Task directions:
In the entries that follow, find each line with the word "working" and copy it.

Saved entries:
+ + + +

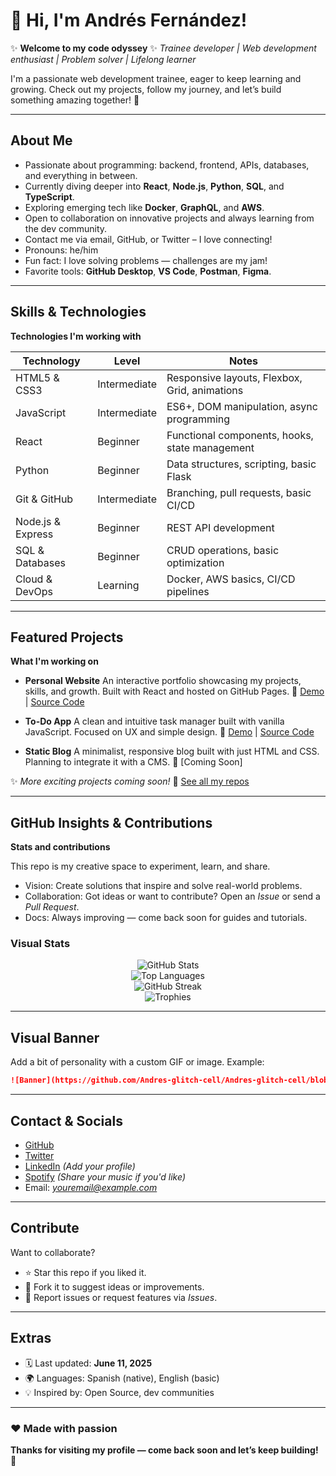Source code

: # 🌌 Hi, I'm Andrés Fernández!

✨ **Welcome to my code odyssey** ✨
*Trainee developer | Web development enthusiast | Problem solver | Lifelong learner*

I'm a passionate web development trainee, eager to keep learning and growing. Check out my projects, follow my journey, and let’s build something amazing together! 🚀

---

## About Me

* Passionate about programming: backend, frontend, APIs, databases, and everything in between.
* Currently diving deeper into **React**, **Node.js**, **Python**, **SQL**, and **TypeScript**.
* Exploring emerging tech like **Docker**, **GraphQL**, and **AWS**.
* Open to collaboration on innovative projects and always learning from the dev community.
* Contact me via email, GitHub, or Twitter – I love connecting!
* Pronouns: he/him
* Fun fact: I love solving problems — challenges are my jam!
* Favorite tools: **GitHub Desktop**, **VS Code**, **Postman**, **Figma**.

---

## Skills & Technologies

**Technologies I'm working with**

| Technology        | Level        | Notes                                          |
| ----------------- | ------------ | ---------------------------------------------- |
| HTML5 & CSS3      | Intermediate | Responsive layouts, Flexbox, Grid, animations  |
| JavaScript        | Intermediate | ES6+, DOM manipulation, async programming      |
| React             | Beginner     | Functional components, hooks, state management |
| Python            | Beginner     | Data structures, scripting, basic Flask        |
| Git & GitHub      | Intermediate | Branching, pull requests, basic CI/CD          |
| Node.js & Express | Beginner     | REST API development                           |
| SQL & Databases   | Beginner     | CRUD operations, basic optimization            |
| Cloud & DevOps    | Learning     | Docker, AWS basics, CI/CD pipelines            |

---

## Featured Projects

**What I'm working on**

* **Personal Website**
  An interactive portfolio showcasing my projects, skills, and growth. Built with React and hosted on GitHub Pages.
  🔗 [Demo](#) | [Source Code](https://github.com/Andres-glitch-cell/personal-website)

* **To-Do App**
  A clean and intuitive task manager built with vanilla JavaScript. Focused on UX and simple design.
  🔗 [Demo](#) | [Source Code](https://github.com/Andres-glitch-cell/todo-app)

* **Static Blog**
  A minimalist, responsive blog built with just HTML and CSS. Planning to integrate it with a CMS.
  🔗 \[Coming Soon]

✨ *More exciting projects coming soon!*
🔗 [See all my repos](https://github.com/Andres-glitch-cell)

---

## GitHub Insights & Contributions

**Stats and contributions**

This repo is my creative space to experiment, learn, and share.

* Vision: Create solutions that inspire and solve real-world problems.
* Collaboration: Got ideas or want to contribute? Open an *Issue* or send a *Pull Request*.
* Docs: Always improving — come back soon for guides and tutorials.

### Visual Stats

<p align="center">
  <img src="https://github-readme-stats.vercel.app/api?username=Andres-glitch-cell&show_icons=true&theme=radical" alt="GitHub Stats" />
  <br />
  <img src="https://github-readme-stats.vercel.app/api/top-langs/?username=Andres-glitch-cell&layout=compact&theme=radical" alt="Top Languages" />
  <br />
  <img src="https://github-readme-streak-stats.herokuapp.com?user=Andres-glitch-cell&theme=radical" alt="GitHub Streak" />
  <br />
  <img src="https://github-profile-trophy.vercel.app/?username=Andres-glitch-cell&theme=radical&column=4" alt="Trophies" />
</p>

---

## Visual Banner

Add a bit of personality with a custom GIF or image. Example:

```md
![Banner](https://github.com/Andres-glitch-cell/Andres-glitch-cell/blob/main/programming-banner.gif)
```

---

## Contact & Socials

* [GitHub](https://github.com/Andres-glitch-cell)
* [Twitter](#)
* [LinkedIn](#) *(Add your profile)*
* [Spotify](#) *(Share your music if you'd like)*
* Email: *[youremail@example.com](mailto:youremail@example.com)*

---

## Contribute

Want to collaborate?

* ⭐ Star this repo if you liked it.
* 🍝 Fork it to suggest ideas or improvements.
* 🐛 Report issues or request features via *Issues*.

---

## Extras

* 🗓️ Last updated: **June 11, 2025**
* 🌍 Languages: Spanish (native), English (basic)
* 💡 Inspired by: Open Source, dev communities

---

### ❤️ Made with passion

**Thanks for visiting my profile — come back soon and let’s keep building! 🚀**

+ + + +

Reply:
**Technologies I'm working with**
**What I'm working on**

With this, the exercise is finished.